### Work to complete
Below are records; please write out exactly the lines from the first line through the line containing "Control to indicate", with no pictures.
──────── Data provided
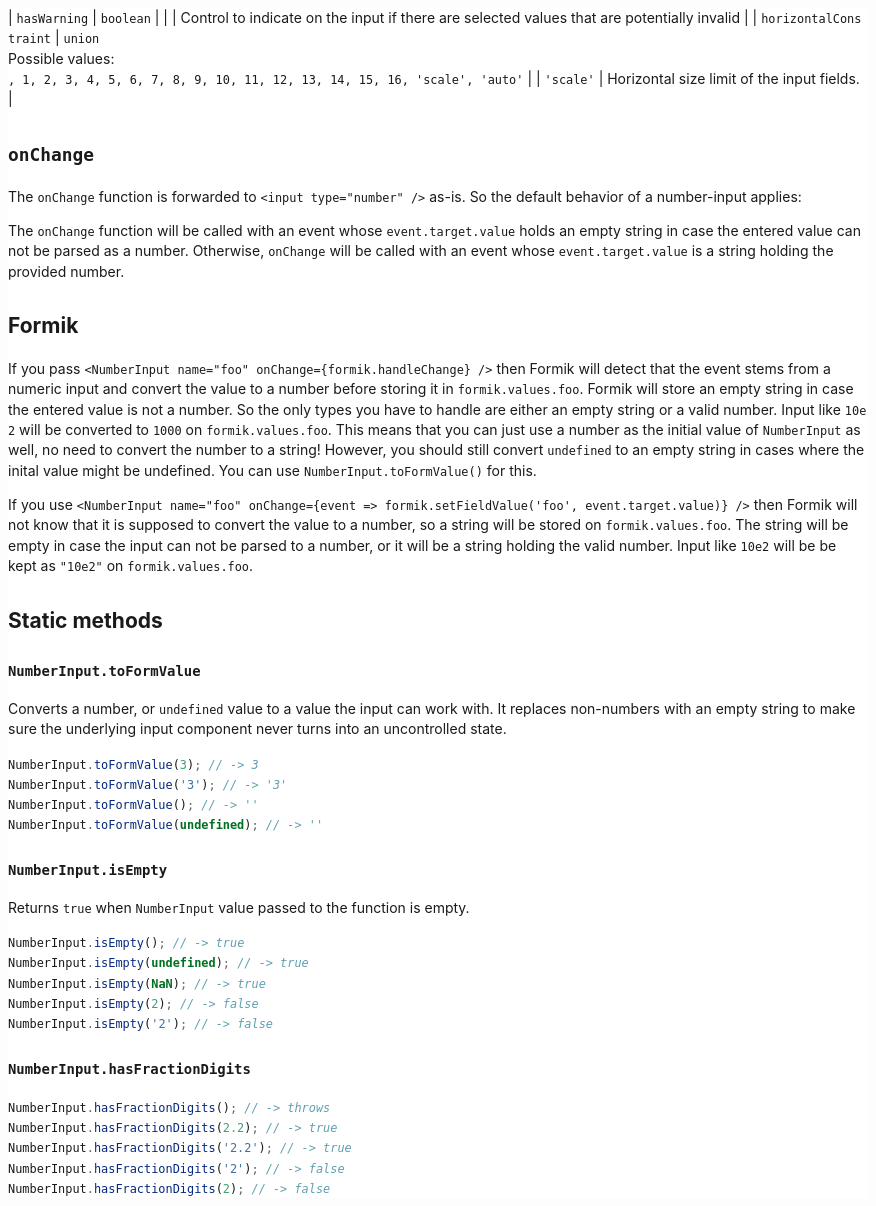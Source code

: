| `hasWarning`           | `boolean`                                                                                                   |          |           | Control to indicate on the input if there are selected values that are potentially invalid                                                      |
| `horizontalConstraint` | `union`<br/>Possible values:<br/>`, 1, 2, 3, 4, 5, 6, 7, 8, 9, 10, 11, 12, 13, 14, 15, 16, 'scale', 'auto'` |          | `'scale'` | Horizontal size limit of the input fields.                                                                                                      |

## `onChange`

The `onChange` function is forwarded to `<input type="number" />` as-is. So the default behavior of a number-input applies:

The `onChange` function will be called with an event whose `event.target.value` holds an empty string in case the entered value can not be parsed as a number. Otherwise, `onChange` will be called with an event whose `event.target.value` is a string holding the provided number.

## Formik

If you pass `<NumberInput name="foo" onChange={formik.handleChange} />` then Formik will detect that the event stems from a numeric input and convert the value to a number before storing it in `formik.values.foo`. Formik will store an empty string in case the entered value is not a number. So the only types you have to handle are either an empty string or a valid number. Input like `10e2` will be converted to `1000` on `formik.values.foo`. This means that you can just use a number as the initial value of `NumberInput` as well, no need to convert the number to a string! However, you should still convert `undefined` to an empty string in cases where the inital value might be undefined. You can use `NumberInput.toFormValue()` for this.

If you use `<NumberInput name="foo" onChange={event => formik.setFieldValue('foo', event.target.value)} />` then Formik will not know that it is supposed to convert the value to a number, so a string will be stored on `formik.values.foo`. The string will be empty in case the input can not be parsed to a number, or it will be a string holding the valid number. Input like `10e2` will be be kept as `"10e2"` on `formik.values.foo`.

## Static methods

### `NumberInput.toFormValue`

Converts a number, or `undefined` value to a value the input can work with. It replaces non-numbers with an empty string to make sure the underlying input component never turns into an uncontrolled state.

```js
NumberInput.toFormValue(3); // -> 3
NumberInput.toFormValue('3'); // -> '3'
NumberInput.toFormValue(); // -> ''
NumberInput.toFormValue(undefined); // -> ''
```

### `NumberInput.isEmpty`

Returns `true` when `NumberInput` value passed to the function is empty.

```js
NumberInput.isEmpty(); // -> true
NumberInput.isEmpty(undefined); // -> true
NumberInput.isEmpty(NaN); // -> true
NumberInput.isEmpty(2); // -> false
NumberInput.isEmpty('2'); // -> false
```

### `NumberInput.hasFractionDigits`

```js
NumberInput.hasFractionDigits(); // -> throws
NumberInput.hasFractionDigits(2.2); // -> true
NumberInput.hasFractionDigits('2.2'); // -> true
NumberInput.hasFractionDigits('2'); // -> false
NumberInput.hasFractionDigits(2); // -> false
```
────────────────
### Response to this task
Source code

:| `hasWarning`           | `boolean`                                                                                                   |          |           | Control to indicate on the input if there are selected values that are potentially invalid                                                      |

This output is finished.